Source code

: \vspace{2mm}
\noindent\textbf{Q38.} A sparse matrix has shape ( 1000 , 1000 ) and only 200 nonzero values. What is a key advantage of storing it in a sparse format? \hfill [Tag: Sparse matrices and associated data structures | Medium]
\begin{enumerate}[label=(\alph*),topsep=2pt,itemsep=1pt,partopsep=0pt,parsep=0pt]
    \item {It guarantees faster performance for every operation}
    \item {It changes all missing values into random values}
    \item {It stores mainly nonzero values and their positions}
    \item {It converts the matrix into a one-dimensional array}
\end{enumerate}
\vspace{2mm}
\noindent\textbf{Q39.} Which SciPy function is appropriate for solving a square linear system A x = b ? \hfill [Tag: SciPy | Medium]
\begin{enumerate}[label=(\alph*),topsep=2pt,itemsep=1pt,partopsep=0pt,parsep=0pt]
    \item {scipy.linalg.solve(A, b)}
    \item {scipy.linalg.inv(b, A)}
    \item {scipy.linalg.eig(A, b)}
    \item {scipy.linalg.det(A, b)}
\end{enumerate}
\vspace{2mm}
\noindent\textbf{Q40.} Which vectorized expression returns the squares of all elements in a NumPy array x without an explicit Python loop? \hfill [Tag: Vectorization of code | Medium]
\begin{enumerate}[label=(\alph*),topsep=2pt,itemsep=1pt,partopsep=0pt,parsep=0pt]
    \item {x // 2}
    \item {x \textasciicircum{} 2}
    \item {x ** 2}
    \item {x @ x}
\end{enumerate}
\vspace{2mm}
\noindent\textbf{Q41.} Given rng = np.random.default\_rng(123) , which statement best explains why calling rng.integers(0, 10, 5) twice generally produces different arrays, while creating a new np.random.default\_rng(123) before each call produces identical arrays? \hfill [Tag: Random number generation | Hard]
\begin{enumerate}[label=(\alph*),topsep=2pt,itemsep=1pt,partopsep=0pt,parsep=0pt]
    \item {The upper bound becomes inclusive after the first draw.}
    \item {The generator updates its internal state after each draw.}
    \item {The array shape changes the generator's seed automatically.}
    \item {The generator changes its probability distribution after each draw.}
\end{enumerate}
------------------------------
Task goal
Show all of the lines above in which "nonzero" is present.

Solution to the exercise
\noindent\textbf{Q38.} A sparse matrix has shape ( 1000 , 1000 ) and only 200 nonzero values. What is a key advantage of storing it in a sparse format? \hfill [Tag: Sparse matrices and associated data structures | Medium]
    \item {It stores mainly nonzero values and their positions}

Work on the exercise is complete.